Piracy: A Double-Edged Sword

In the 17th and 18th centuries piracy on the high seas, particularly in the Caribbean was a major problem facing the colonial British government. Famed pirates like Henry Morgan, William Kidd and Edward Teach, (the notorious Blackbeard,) terrorized shipping to and from the colonies. But where had this problem come from? Well, in a nutshell, the British government had basically brought this problem on themselves.

See, at least since the 1500s, the British government, (and probably the French and Spanish governments as well,) used pirates against their enemies when they were at war. The problem came when the frequent wars between England, France, and Spain would end. Then, in the words of pirate historian David Cordingly, the pirates would, “trade in their national ensigns for the black flag of piracy.”

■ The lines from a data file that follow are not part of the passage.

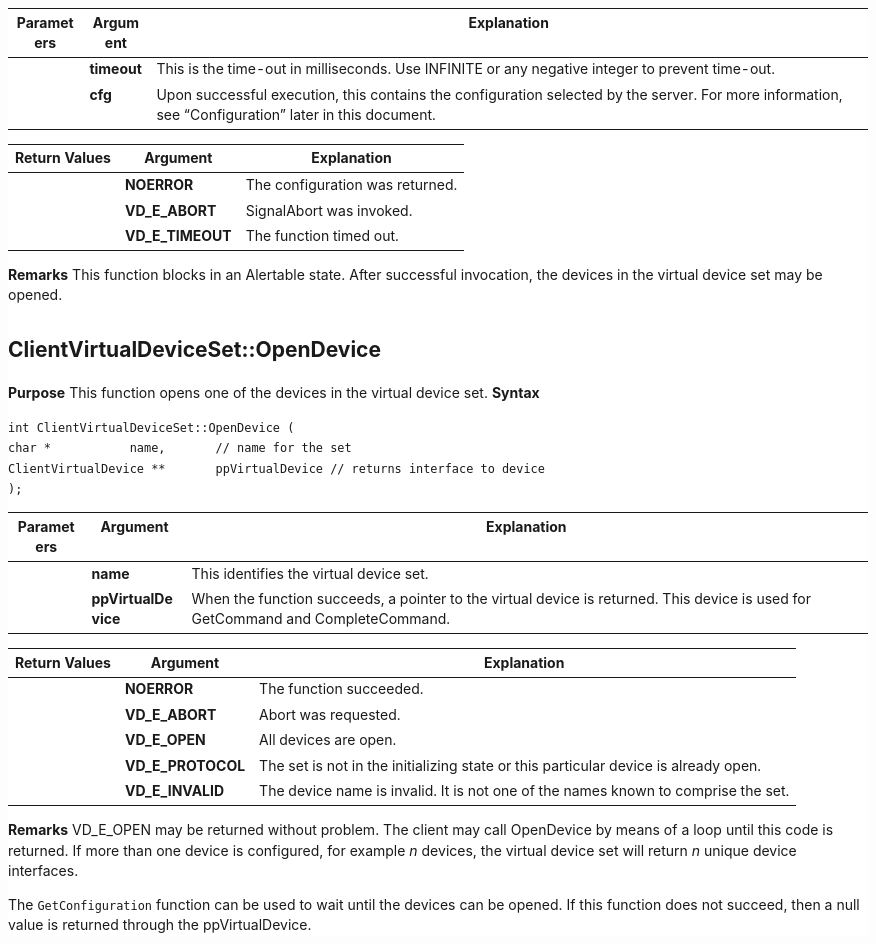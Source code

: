 | Parameters | Argument | Explanation
| ----- | ----- | ------ |
| | **timeout** | This is the time-out in milliseconds. Use INFINITE or any negative integer to prevent time-out.
| | **cfg** | Upon successful execution, this contains the configuration selected by the server. For more information, see “Configuration” later in this document.

| Return Values | Argument | Explanation
| ----- | ----- | ------ |
| |**NOERROR** | The configuration was returned.
| |**VD_E_ABORT** |SignalAbort was invoked.
| |**VD_E_TIMEOUT** |The function timed out.

**Remarks** This function blocks in an Alertable state. After successful invocation, the devices in the virtual device set may be opened.


## ClientVirtualDeviceSet::OpenDevice
**Purpose** This function opens one of the devices in the virtual device set.
**Syntax**
   ```
   int ClientVirtualDeviceSet::OpenDevice (
   char *			name,		// name for the set
   ClientVirtualDevice **		ppVirtualDevice	// returns interface to device
   );
   ```

| Parameters | Argument | Explanation
| ----- | ----- | ------ |
| | **name** |This identifies the virtual device set.
| | **ppVirtualDevice** |When the function succeeds, a pointer to the virtual device is returned. This device is used for GetCommand and CompleteCommand.

| Return Values | Argument | Explanation
| ----- | ----- | ------ |
| |**NOERROR** |The function succeeded.
| |**VD_E_ABORT** |	Abort was requested.
| |**VD_E_OPEN** |	All devices are open.
| |**VD_E_PROTOCOL** |	The set is not in the initializing state or this particular device is already open.
| |**VD_E_INVALID** |The device name is invalid. It is not one of the names known to comprise the set.

**Remarks** VD_E_OPEN may be returned without problem. The client may call OpenDevice by means of a loop until this code is returned.
If more than one device is configured, for example *n* devices, the virtual device set will return *n* unique device interfaces.

The `GetConfiguration` function can be used to wait until the devices can be opened.
If this function does not succeed, then a null value is returned through the ppVirtualDevice.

Interestingly, but not surprisingly, it was a former pirate who would bring this age of terror to an end. In 1717, Woodes Rogers was appointed governor of the Bahamas. During the War of the Spanish Succession, Rogers had served as a privateer for Queen Anne against the fleets of France and Spain. Thus he knew how pirates operated and thought. Note: it’s interesting how God uses experiences to prepare people for service against a certain enemy: just as Rogers needed to be a pirate in order to defeat pirates, George Washington needed service in the British army in order to defeat it. And, just as Washington was ultimately victorious against the British, Rogers and his allies were victorious against the most notorious pirates the world has ever known.